Start of SOURCE DATA

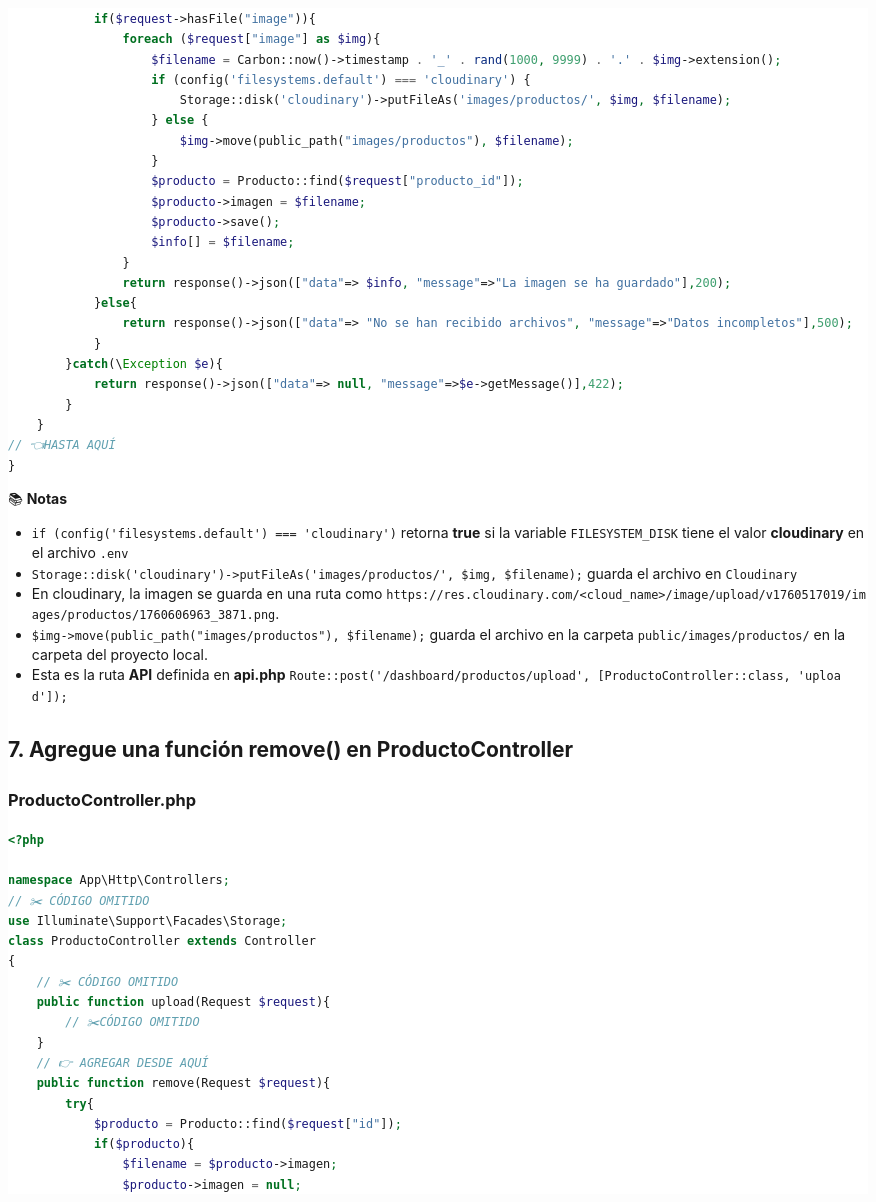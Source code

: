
 ```php
            if($request->hasFile("image")){
                foreach ($request["image"] as $img){
                    $filename = Carbon::now()->timestamp . '_' . rand(1000, 9999) . '.' . $img->extension();
                    if (config('filesystems.default') === 'cloudinary') {
                        Storage::disk('cloudinary')->putFileAs('images/productos/', $img, $filename);
                    } else {
                        $img->move(public_path("images/productos"), $filename);
                    }
                    $producto = Producto::find($request["producto_id"]);
                    $producto->imagen = $filename;
                    $producto->save();
                    $info[] = $filename;
                }
                return response()->json(["data"=> $info, "message"=>"La imagen se ha guardado"],200);
            }else{
                return response()->json(["data"=> "No se han recibido archivos", "message"=>"Datos incompletos"],500);
            }
        }catch(\Exception $e){
            return response()->json(["data"=> null, "message"=>$e->getMessage()],422);
        } 
    }
// 👈HASTA AQUÍ
}
```
📚 **Notas**  
- `if (config('filesystems.default') === 'cloudinary')` retorna **true** si la variable `FILESYSTEM_DISK` tiene el valor **cloudinary** en el archivo `.env`
- `Storage::disk('cloudinary')->putFileAs('images/productos/', $img, $filename);` guarda el archivo en `Cloudinary`
- En cloudinary, la imagen se guarda en una ruta como `https://res.cloudinary.com/<cloud_name>/image/upload/v1760517019/images/productos/1760606963_3871.png`.
- `$img->move(public_path("images/productos"), $filename);` guarda el archivo en la carpeta `public/images/productos/` en la carpeta del proyecto local.
- Esta es la ruta **API** definida en **api.php** `Route::post('/dashboard/productos/upload', [ProductoController::class, 'upload']);`

## 7. Agregue una función remove() en ProductoController

### ProductoController.php

```php
<?php

namespace App\Http\Controllers;
// ✂️ CÓDIGO OMITIDO
use Illuminate\Support\Facades\Storage;
class ProductoController extends Controller
{
    // ✂️ CÓDIGO OMITIDO
    public function upload(Request $request){
        // ✂️CÓDIGO OMITIDO
    }
    // 👉 AGREGAR DESDE AQUÍ
    public function remove(Request $request){
        try{
            $producto = Producto::find($request["id"]);
            if($producto){
                $filename = $producto->imagen;
                $producto->imagen = null;
```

End of SOURCE DATA

Print the records again exactly, without the pictures.

# OUTPUT:
Source code

:
 ```php
            if($request->hasFile("image")){
                foreach ($request["image"] as $img){
                    $filename = Carbon::now()->timestamp . '_' . rand(1000, 9999) . '.' . $img->extension();
                    if (config('filesystems.default') === 'cloudinary') {
                        Storage::disk('cloudinary')->putFileAs('images/productos/', $img, $filename);
                    } else {
                        $img->move(public_path("images/productos"), $filename);
                    }
                    $producto = Producto::find($request["producto_id"]);
                    $producto->imagen = $filename;
                    $producto->save();
                    $info[] = $filename;
                }
                return response()->json(["data"=> $info, "message"=>"La imagen se ha guardado"],200);
            }else{
                return response()->json(["data"=> "No se han recibido archivos", "message"=>"Datos incompletos"],500);
            }
        }catch(\Exception $e){
            return response()->json(["data"=> null, "message"=>$e->getMessage()],422);
        } 
    }
// 👈HASTA AQUÍ
}
```
📚 **Notas**  
- `if (config('filesystems.default') === 'cloudinary')` retorna **true** si la variable `FILESYSTEM_DISK` tiene el valor **cloudinary** en el archivo `.env`
- `Storage::disk('cloudinary')->putFileAs('images/productos/', $img, $filename);` guarda el archivo en `Cloudinary`
- En cloudinary, la imagen se guarda en una ruta como `https://res.cloudinary.com/<cloud_name>/image/upload/v1760517019/images/productos/1760606963_3871.png`.
- `$img->move(public_path("images/productos"), $filename);` guarda el archivo en la carpeta `public/images/productos/` en la carpeta del proyecto local.
- Esta es la ruta **API** definida en **api.php** `Route::post('/dashboard/productos/upload', [ProductoController::class, 'upload']);`

## 7. Agregue una función remove() en ProductoController

### ProductoController.php

```php
<?php

namespace App\Http\Controllers;
// ✂️ CÓDIGO OMITIDO
use Illuminate\Support\Facades\Storage;
class ProductoController extends Controller
{
    // ✂️ CÓDIGO OMITIDO
    public function upload(Request $request){
        // ✂️CÓDIGO OMITIDO
    }
    // 👉 AGREGAR DESDE AQUÍ
    public function remove(Request $request){
        try{
            $producto = Producto::find($request["id"]);
            if($producto){
                $filename = $producto->imagen;
                $producto->imagen = null;
```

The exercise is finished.